That same thing happened to me once (I didn't work for Microsoft, but a similar corp) and I hate it much enough to quit my job and decline being exploited the way I was. I earned a lot of money but no money is ever enough worth to resign your true beliefs.
I work on my own now and do still make a lot of money, but I'm no longer serf-slave and I spend 30% of my income building schools in the poorest places of my country. And I have plenty of time free!!!
Valkyrie
25th January 2003, 20:07
I think the brackets change every few years according to the economy, inflation and cost of living.
Last thing I knew - a family of 4 making less than 20,000 was poverty
20,000 to 35,000 was considered low middle-class
35.000- 75,000 - middle class
75,000 to whatever, high middle class
and so on.... These aren't carved in stone however and are probably changed as I wrote them.
It is not uncommon that a person with a bachelors degree has a job that pulls an annual income of $50 k a year and has a spouse with the same. making the national median income of $100.000 per year.
mentalbunny
25th January 2003, 21:15
Can anyone tell me where the official poverty line is? I always here abotu how many people in the UK and US are below it, but what exactly does that mean?
Valkyrie
25th January 2003, 22:04
In the US, a family of 4 making less than aprox. $18,000 a year is living in poverty. an income of $18.000 yr. would permit 4 people to live on $346.00/ week. -- $1,384/month.
There are many many families and individuals in the US whose incomes fall much below that due to people not being able to get full time jobs and being forced to work part time minimum wage jobs which frequently are about 20 -30 hours a week with no health insurance provided.
The US Federal minimum wage is $5.15 an hour.. So if a person was working a part time job 20 hrs. week, they would be living on around $103/week, $412/mo. a little over 5,000 yr. net income, before federal income taxes are deducted. The wage disparity between poverty and middle class is enourmous. Living 400 a month is impossible; as rents alone, atleast where I live, are a standard $800 mo. for a one-bedroom apartment.
This accounts for why a lot of people who are employed are also homeless.
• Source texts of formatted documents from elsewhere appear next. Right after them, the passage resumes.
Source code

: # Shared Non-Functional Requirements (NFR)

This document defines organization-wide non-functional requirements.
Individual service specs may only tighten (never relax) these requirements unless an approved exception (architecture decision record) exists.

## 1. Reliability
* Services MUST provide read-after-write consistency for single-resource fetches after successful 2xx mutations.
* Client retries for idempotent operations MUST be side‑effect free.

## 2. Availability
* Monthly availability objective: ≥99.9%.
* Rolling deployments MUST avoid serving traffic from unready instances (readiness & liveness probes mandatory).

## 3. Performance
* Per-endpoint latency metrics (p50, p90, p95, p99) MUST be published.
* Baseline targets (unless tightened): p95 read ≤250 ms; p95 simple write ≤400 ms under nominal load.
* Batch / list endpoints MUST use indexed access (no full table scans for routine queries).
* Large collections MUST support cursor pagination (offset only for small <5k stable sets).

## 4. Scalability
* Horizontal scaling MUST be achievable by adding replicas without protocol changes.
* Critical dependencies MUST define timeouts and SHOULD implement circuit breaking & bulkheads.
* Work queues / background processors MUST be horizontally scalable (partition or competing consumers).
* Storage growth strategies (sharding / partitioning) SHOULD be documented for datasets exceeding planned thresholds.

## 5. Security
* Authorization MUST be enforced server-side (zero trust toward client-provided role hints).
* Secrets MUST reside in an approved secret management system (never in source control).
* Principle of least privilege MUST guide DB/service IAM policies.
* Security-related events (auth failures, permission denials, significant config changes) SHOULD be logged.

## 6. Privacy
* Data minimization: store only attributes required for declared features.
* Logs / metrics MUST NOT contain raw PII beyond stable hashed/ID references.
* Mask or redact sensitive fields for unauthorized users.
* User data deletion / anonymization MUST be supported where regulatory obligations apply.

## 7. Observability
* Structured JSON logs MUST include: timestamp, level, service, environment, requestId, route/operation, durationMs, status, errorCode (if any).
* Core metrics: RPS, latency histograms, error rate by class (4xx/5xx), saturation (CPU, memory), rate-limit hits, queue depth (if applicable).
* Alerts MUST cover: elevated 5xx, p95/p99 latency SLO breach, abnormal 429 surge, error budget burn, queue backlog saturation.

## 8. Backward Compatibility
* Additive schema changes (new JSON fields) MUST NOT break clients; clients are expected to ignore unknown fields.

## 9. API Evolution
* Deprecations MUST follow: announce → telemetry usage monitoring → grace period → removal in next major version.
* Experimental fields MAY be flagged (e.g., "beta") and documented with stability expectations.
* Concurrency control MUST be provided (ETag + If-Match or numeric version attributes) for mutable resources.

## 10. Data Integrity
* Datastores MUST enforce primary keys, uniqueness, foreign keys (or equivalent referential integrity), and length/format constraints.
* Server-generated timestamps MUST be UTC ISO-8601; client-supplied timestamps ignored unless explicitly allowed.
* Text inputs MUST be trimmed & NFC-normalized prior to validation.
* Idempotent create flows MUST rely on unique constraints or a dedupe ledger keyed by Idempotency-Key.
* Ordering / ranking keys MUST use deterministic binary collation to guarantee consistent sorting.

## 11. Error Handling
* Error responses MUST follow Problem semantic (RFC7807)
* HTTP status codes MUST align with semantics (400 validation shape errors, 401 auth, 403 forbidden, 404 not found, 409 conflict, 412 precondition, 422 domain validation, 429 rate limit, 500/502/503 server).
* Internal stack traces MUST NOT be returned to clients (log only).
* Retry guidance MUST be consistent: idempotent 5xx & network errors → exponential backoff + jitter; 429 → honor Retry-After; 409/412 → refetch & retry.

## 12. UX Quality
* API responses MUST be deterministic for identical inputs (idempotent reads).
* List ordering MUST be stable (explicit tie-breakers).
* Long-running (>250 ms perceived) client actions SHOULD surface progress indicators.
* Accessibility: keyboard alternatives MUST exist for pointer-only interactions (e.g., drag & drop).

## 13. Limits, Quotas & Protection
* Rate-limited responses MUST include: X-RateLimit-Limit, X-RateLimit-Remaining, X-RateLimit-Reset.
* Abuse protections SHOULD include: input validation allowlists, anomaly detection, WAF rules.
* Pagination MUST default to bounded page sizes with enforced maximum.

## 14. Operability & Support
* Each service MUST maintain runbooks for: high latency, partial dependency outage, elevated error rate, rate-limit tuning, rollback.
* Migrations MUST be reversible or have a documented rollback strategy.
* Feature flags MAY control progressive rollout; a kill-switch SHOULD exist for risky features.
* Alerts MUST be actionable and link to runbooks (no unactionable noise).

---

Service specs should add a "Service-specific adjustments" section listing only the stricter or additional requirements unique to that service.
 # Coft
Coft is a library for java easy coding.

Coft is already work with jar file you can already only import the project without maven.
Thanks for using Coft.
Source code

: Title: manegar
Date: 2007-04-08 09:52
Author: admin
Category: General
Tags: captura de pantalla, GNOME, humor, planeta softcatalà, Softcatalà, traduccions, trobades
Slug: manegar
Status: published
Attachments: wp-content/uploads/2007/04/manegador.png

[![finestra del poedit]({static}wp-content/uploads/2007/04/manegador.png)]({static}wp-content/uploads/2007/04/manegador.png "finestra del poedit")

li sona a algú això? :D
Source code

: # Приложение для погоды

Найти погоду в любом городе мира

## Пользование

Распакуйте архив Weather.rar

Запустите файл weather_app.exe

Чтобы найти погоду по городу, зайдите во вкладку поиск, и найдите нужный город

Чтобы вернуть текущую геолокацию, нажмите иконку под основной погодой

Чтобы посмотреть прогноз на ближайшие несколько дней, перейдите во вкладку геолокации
According to the chart, a few states have higher minimum wages, and even a few are lower!!
http://www.dol.gov/esa/minwage/america.htm
http://www.dol.gov/esa/minwage/chart.htm
Again, this is the current poverty level in the US is based on a cost of living index which flucturates accordinging to the Economy, but which more people are increasingly falling into.
Here is the US poverty Guidelines site:
http://aspe.hhs.gov/poverty/02poverty.htm
(Edited by Paris at 10:42 pm on Jan. 25, 2003)
(Edited by Paris at 10:54 pm on Jan. 25, 2003)
Larissa
25th January 2003, 22:59
Quote: from Paris on 5:07 pm on Jan. 25, 2003
I think the brackets change every few years according to the economy, inflation and cost of living.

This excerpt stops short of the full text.